- [Assignment] Please work out how many lines include the word "embed" in the entries, and reply with only the count.
[[ Extracted material, beginning ]]
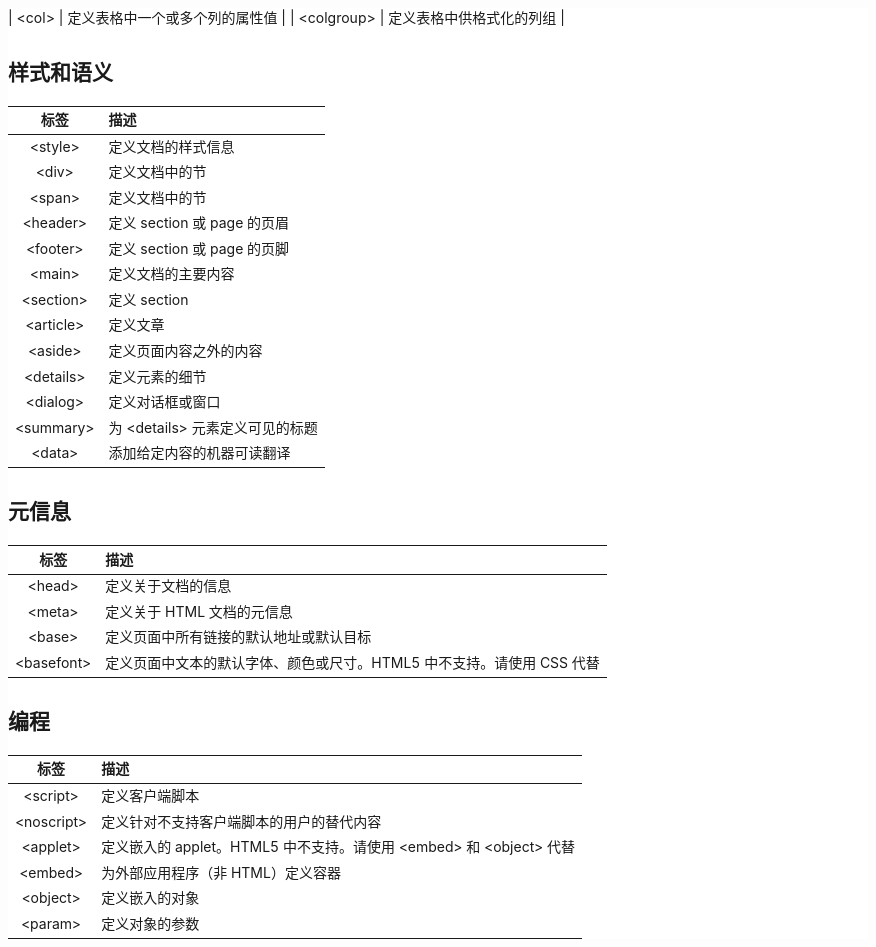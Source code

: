 |  \<col>  |  定义表格中一个或多个列的属性值  |
|  \<colgroup>  |  定义表格中供格式化的列组  |

## 样式和语义

|  标签  |  描述  |
|  :----:  |  :----  |
|  \<style>  |  定义文档的样式信息  |
|  \<div>  |  定义文档中的节  |
|  \<span>  |  定义文档中的节  |
|  \<header>  |  定义 section 或 page 的页眉  |
|  \<footer>  |  定义 section 或 page 的页脚  |
|  \<main>  |  定义文档的主要内容  |
|  \<section>  |  定义 section  |
|  \<article>  |  定义文章  |
|  \<aside>  |  定义页面内容之外的内容  |
|  \<details>  |  定义元素的细节  |
|  \<dialog>  |  定义对话框或窗口  |
|  \<summary>  |  为 \<details> 元素定义可见的标题  |
|  \<data>  |  添加给定内容的机器可读翻译  |

## 元信息

|  标签  |  描述  |
|  :----:  |  :----  |
|  \<head>  |  定义关于文档的信息  |
|  \<meta>  |  定义关于 HTML 文档的元信息  |
|  \<base>  |  定义页面中所有链接的默认地址或默认目标  |
|  \<basefont>  |  定义页面中文本的默认字体、颜色或尺寸。HTML5 中不支持。请使用 CSS 代替  |

## 编程

|  标签  |  描述  |
|  :----:  |  :----  |
|  \<script>  |  定义客户端脚本  |
|  \<noscript>  |  定义针对不支持客户端脚本的用户的替代内容  |
|  \<applet>  |  定义嵌入的 applet。HTML5 中不支持。请使用 \<embed> 和 \<object> 代替  |
|  \<embed>  |  为外部应用程序（非 HTML）定义容器  |
|  \<object>  |  定义嵌入的对象  |
|  \<param>  |  定义对象的参数  |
[[ Extracted material, end ]]
- [Answer section] 2